I've been to Taipei, and the language barrier was quite horrible. People speaking English seemed to be the exception, not the norm – I'd never appreciated Google Translate as much as I did in Taiwan. And a lot of things work quite a bit differently than in the West – so a few times I had to be borderline rude to trigger someone enough to attempt to explain stuff to me in English instead of just shooing me away.
very much agree, lived in tokyo for 1 year, i even had a private japanese tutor, but could hardly even order stuff from mcds, sure you could point to the pictures, but the follow up questions would be something along the lines of do you want this as part of a set or individually ordered, would you like it super sized, and/or would you like to swap coke for sprite or something along those lines. the funny thing is that i found out a lot of chinese students worked those menial jobs, so i could use mandarin to order. the machines were the best, just follow the pictures.
i love japan in general, had a lot of friends luckily that spoke great english, but the cost of living for me was 1700 usd per month (this was back in 2006, of course i lived in high flying shinjuku), and the english barrier was difficult to get over. probably if i was a bit younger and didn't need to seriously advance my career, i would have stuck it out and learned the language. you could probably find a decent apartment for 800-1200 usd, not sure what the rate is now.
i do think the high-tech scene is good in tokyo, the food awesome, the culture one of a kind, i just wasn't patient enough to learn the language.

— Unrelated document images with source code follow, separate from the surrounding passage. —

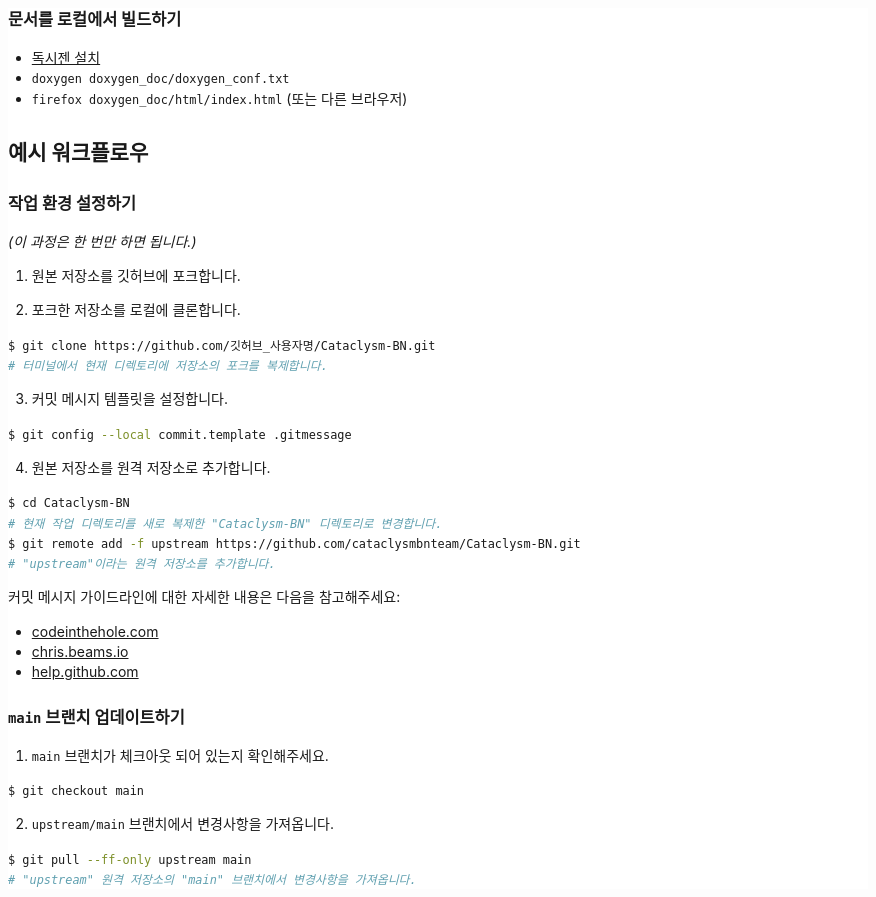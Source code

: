 ### 문서를 로컬에서 빌드하기

- [독시젠 설치](https://www.doxygen.nl)
- `doxygen doxygen_doc/doxygen_conf.txt`
- `firefox doxygen_doc/html/index.html` (또는 다른 브라우저)

## 예시 워크플로우

### 작업 환경 설정하기

_(이 과정은 한 번만 하면 됩니다.)_

1. 원본 저장소를 깃허브에 포크합니다.

2. 포크한 저장소를 로컬에 클론합니다.

```sh
$ git clone https://github.com/깃허브_사용자명/Cataclysm-BN.git
# 터미널에서 현재 디렉토리에 저장소의 포크를 복제합니다.
```

3. 커밋 메시지 템플릿을 설정합니다.

```sh
$ git config --local commit.template .gitmessage
```

4. 원본 저장소를 원격 저장소로 추가합니다.

```sh
$ cd Cataclysm-BN
# 현재 작업 디렉토리를 새로 복제한 "Cataclysm-BN" 디렉토리로 변경합니다.
$ git remote add -f upstream https://github.com/cataclysmbnteam/Cataclysm-BN.git
# "upstream"이라는 원격 저장소를 추가합니다.
```

커밋 메시지 가이드라인에 대한 자세한 내용은 다음을 참고해주세요:

- [codeinthehole.com](https://codeinthehole.com/tips/a-useful-template-for-commit-messages/)
- [chris.beams.io](https://chris.beams.io/posts/git-commit/)
- [help.github.com](https://docs.github.com/ko/issues/tracking-your-work-with-issues/linking-a-pull-request-to-an-issue)

### `main` 브랜치 업데이트하기

1. `main` 브랜치가 체크아웃 되어 있는지 확인해주세요.

```sh
$ git checkout main
```

2. `upstream/main` 브랜치에서 변경사항을 가져옵니다.

```sh
$ git pull --ff-only upstream main
# "upstream" 원격 저장소의 "main" 브랜치에서 변경사항을 가져옵니다.
```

Yeah, English ability in Japan is really limited overall. My mom (who's a Japanese national) was surprised/disappointed at my cousins' English ability after taking six years of English classes (the norm, I think).
From what I understand, part of it is just English being vastly different from Japanese, and the other part is the Japanese school system being really terrible at language teaching.
Agreed. For a long termer, you need to make a 5-6 month full time investment in learning the language. From then on, being immersed means you’re gradually improving and your options and understanding of the everyday expands considerably.